Let's check the number of characters of the page. 

In [54]:
len(response.text)

184047

The page contains over 173254 characters!

Here are the first 1000 characters of the page:

In [55]:
page_contents[:1000]

'<!DOCTYPE html>\n<html lang="en" dir="ltr" prefix="content: http://purl.org/rss/1.0/modules/content/  dc: http://purl.org/dc/terms/  foaf: http://xmlns.com/foaf/0.1/  og: http://ogp.me/ns#  rdfs: http://www.w3.org/2000/01/rdf-schema#  schema: http://schema.org/  sioc: http://rdfs.org/sioc/ns#  sioct: http://rdfs.org/sioc/types#  skos: http://www.w3.org/2004/02/skos/core#  xsd: http://www.w3.org/2001/XMLSchema# ">\n  <head>\n    <meta charset="utf-8"/>\n<script async src="https://pagead2.googlesyndication.com/pagead/js/adsbygoogle.js?client=ca-pub-2407955258669770" crossorigin="anonymous"></script>\n<script>(adsbygoogle=window.adsbygoogle||[]).push({google_ad_client:"ca-pub-2407955258669770",enable_page_level_ads:true});</script><script>window.google_analytics_uacct="UA-121331115-1";(function(i,s,o,g,r,a,m){i["GoogleAnalyticsObject"]=r;i[r]=i[r]||function(){(i[r].q=i[r].q||[]).push(arguments)},i[r].l=1*new Date();a=s.createElement(o),m=s.getElementsByTagName(o)[0];a.async=1;a.src=g;m.p

In the above cell `page_content[:1000]` contains the [HTML](https://en.wikipedia.org/wiki/HTML) of the webpage [value.today](https://www.value.today/world-top-companies/automobile)

We can also save it to a file and view the page locally within Jupyter using "File > Open".

In [56]:
with open('webpage.html','w') as f:
    f.write(page_contents)

This page looks similar to the original page.

![](https://i.imgur.com/rbWMVHS.png)

In the section, we used the requests library to download a web page as HTML. We have successfully downloaded the webpage using `requests` library.

## Parse the HTML source code using `beautifulsoup4`


In [57]:
!pip install beautifulsoup4 --upgrade --quiet

In [58]:
from bs4 import BeautifulSoup

In [59]:
doc = BeautifulSoup(page_contents, 'html.parser')

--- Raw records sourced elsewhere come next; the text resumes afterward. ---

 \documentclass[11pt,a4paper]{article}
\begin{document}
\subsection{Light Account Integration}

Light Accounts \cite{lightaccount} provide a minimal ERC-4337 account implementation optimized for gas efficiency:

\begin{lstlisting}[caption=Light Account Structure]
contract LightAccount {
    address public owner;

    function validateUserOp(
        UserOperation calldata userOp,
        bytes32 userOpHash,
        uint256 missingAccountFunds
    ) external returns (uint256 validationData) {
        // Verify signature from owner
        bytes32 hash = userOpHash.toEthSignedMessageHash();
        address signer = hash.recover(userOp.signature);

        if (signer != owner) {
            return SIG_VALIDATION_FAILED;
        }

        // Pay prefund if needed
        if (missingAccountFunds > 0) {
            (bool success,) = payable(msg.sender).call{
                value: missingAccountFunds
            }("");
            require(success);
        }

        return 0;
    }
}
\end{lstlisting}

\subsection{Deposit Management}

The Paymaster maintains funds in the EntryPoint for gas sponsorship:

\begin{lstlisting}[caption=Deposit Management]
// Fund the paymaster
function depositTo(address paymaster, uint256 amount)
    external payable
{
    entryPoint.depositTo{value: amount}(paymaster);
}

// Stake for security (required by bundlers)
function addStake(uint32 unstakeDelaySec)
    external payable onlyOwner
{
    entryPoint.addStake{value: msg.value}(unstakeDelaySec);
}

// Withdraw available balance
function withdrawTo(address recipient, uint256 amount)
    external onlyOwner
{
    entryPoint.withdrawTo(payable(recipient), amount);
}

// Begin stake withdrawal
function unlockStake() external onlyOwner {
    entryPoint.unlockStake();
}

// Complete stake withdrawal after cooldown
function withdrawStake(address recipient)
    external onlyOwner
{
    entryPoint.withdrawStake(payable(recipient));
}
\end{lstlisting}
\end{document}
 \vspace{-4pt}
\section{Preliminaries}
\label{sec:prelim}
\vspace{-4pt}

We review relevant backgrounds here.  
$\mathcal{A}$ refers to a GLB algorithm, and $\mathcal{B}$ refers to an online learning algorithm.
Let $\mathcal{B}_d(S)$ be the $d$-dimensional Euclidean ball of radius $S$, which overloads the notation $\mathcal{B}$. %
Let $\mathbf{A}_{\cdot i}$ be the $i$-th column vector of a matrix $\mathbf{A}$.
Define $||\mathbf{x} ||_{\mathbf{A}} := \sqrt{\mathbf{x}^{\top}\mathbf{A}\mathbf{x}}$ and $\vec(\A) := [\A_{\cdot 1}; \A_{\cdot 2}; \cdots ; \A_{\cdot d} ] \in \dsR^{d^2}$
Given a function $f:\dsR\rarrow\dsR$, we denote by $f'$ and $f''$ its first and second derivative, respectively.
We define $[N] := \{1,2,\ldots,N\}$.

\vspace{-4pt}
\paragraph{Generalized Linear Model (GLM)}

With this `doc` object, we can navigate and search through the `HTML` for data that we want.

In [60]:
type(doc)

bs4.BeautifulSoup

The `doc` object contains several properties and methods for extracting information from the HTML document.

[the documentation of BeautifulSoup](https://www.crummy.com/software/BeautifulSoup/bs4/doc/)

In [61]:
title_tag = doc.find('title')

Here, `doc.find('title')` will give the title of the web page.

In [62]:
title_tag

<title>World Top Automobile Companies by Market Value as on 2022</title>

To only get text out of the tag we use .text

In [63]:
title_tag.text

'World Top Automobile Companies by Market Value as on 2022'

## Extract company names, Headquarters country, CEOs, Market capitalization, Annual revenue, number of employees, company website

Upon inspecting the html code we get an idea that all the information that we need to scrape is under `li` tag with `class` attribute set to `row well clearfix`

![](https://i.imgur.com/6OJ6rFN.png)

Let's find all the `li` tags matching this class.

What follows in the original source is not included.